Le poids des choses

Détail d'une photo de Sigmar Polke

Depuis des années, j’ai accumulé des meubles, des objets, qui ont atterri chez moi après la disparition progressive de la génération de mes grands-parents. Mes parents me proposaient de prendre chez moi, (« c’est grand chez toi, tu as de la place »), le secrétaire de mon grand-père, la belle armoire vaudoise de ma grand-mère, le buffet, la vaisselle, les nappes, encore un secrétaire, et puis encore un lot de chaises, et ce petit guéridon…

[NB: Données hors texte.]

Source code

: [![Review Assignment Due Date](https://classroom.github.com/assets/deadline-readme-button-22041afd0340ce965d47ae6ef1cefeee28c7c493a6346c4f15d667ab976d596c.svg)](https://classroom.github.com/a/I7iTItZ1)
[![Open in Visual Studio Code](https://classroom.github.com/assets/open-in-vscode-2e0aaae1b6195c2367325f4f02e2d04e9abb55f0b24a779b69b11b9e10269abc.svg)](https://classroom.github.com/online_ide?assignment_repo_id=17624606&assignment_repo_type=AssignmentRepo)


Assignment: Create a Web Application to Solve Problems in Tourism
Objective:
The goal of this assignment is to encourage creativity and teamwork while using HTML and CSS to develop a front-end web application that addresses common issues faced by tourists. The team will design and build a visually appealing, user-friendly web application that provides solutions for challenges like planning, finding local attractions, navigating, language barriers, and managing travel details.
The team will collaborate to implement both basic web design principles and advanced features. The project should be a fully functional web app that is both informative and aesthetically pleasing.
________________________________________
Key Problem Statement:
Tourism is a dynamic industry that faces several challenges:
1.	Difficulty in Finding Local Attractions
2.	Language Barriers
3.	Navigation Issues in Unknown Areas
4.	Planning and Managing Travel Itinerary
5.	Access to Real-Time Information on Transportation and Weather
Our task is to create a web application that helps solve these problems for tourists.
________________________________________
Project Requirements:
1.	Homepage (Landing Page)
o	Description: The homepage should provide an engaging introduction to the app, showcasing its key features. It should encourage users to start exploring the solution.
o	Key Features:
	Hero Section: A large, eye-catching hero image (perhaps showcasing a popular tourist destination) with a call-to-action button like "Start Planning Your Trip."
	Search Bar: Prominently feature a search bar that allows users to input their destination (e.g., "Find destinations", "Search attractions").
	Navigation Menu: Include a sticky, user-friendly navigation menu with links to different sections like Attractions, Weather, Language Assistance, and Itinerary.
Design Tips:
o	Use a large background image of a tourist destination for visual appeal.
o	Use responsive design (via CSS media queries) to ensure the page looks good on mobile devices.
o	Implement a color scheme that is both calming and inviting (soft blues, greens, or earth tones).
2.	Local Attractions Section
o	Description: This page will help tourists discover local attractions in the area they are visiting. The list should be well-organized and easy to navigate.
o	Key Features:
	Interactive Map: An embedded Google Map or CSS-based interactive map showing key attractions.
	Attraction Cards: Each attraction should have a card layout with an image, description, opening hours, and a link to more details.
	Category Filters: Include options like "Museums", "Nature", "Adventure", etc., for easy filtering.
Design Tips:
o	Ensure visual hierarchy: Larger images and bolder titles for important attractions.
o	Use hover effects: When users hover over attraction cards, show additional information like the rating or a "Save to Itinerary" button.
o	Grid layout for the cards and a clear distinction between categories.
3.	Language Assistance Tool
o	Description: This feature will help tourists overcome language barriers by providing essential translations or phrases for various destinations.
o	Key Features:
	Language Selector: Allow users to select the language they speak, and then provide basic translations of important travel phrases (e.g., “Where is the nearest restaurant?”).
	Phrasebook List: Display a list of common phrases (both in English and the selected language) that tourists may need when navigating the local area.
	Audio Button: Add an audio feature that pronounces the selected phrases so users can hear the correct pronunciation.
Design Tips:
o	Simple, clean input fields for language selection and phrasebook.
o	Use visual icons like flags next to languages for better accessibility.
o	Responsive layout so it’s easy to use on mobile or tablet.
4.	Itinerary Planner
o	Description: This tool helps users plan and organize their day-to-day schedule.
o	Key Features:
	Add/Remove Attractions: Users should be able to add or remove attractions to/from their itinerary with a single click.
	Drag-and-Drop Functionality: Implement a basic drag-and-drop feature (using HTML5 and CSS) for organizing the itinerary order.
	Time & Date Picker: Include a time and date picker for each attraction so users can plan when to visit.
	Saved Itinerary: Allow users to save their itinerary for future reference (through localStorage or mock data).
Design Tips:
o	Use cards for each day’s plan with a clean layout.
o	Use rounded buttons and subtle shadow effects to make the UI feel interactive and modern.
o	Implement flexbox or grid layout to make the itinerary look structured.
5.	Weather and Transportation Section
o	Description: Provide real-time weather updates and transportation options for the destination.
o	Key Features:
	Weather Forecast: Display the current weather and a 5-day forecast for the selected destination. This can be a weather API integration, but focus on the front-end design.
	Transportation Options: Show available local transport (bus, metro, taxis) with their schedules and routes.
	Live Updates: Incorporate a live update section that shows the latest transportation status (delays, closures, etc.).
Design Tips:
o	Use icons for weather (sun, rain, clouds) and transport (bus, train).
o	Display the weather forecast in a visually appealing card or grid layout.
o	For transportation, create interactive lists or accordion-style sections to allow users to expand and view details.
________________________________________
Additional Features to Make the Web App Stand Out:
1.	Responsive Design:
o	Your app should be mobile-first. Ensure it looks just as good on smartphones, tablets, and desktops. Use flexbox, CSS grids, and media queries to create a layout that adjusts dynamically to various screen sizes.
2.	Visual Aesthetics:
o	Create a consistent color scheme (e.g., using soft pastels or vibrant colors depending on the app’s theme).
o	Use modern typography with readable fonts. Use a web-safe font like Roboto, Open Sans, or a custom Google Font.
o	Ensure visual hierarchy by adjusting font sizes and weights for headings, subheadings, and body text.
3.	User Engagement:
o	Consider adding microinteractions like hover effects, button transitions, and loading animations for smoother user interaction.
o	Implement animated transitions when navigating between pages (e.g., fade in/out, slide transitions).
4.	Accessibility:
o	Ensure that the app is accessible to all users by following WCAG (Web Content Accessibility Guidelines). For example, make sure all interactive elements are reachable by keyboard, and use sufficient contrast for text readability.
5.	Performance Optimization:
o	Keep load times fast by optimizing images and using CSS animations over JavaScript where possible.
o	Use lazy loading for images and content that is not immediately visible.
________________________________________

Après mes grands-parents, ce sont mes parents qui sont partis, laissant une maison pleine de ce qu’ils ont aimé. Nous étions très attachés à cette petite maison toute simple datant des années 20. Ma mère l’entretenait avec le soin que les personnes âgées mettent pour faire durer les choses, elle jetait le moins possible, et n’achetait jamais d’électroménager par caprice mais par nécessité. Les serviettes de table n’étaient jamais en papier mais en tissu, blanches et bien repassées. Un bouquet de roses accompagnait ma mère pendant des jours et des jours, elle taillait les tiges, remplaçait l’eau, les mettait au frais, et au fur et à mesure qu’une rose se fanait, elle la remplaçait par une fleur du jardin ; un jardin minuscule, entouré de grands arbres, plein de fleurs, d’oiseaux, et de chats de passage. Cette maison dégageait une douce lumière, on s’y sentait accueilli et en sécurité, c’était un petit havre de paix hors du temps. 

Les choses meurent aussi

Après le décès de ma mère, la maison m’est apparue toute différente. Son charme avait disparu. J’ai vu la peinture un peu passée des murs, les plafonds par endroits abîmés, les tapis décolorés, la vaisselle dépareillée et parfois même ébréchée. Quand j’ai trié les vêtements, j’ai été stupéfaite de voir que ce chemisier et cette veste qui donnaient une si belle allure à ma mère étaient en réalité bien usés et irrécupérables. J’ai réalisé que les choses n’ont une vie que si elles sont animées par ceux qui les utilisent. La maison, les vêtements, le jardin étaient abandonnés, ma mère n’était plus là pour leur donner vie, pour en prendre soin. Tout était devenu gris et mort, sans âme. J’ai pu jeter sans regret.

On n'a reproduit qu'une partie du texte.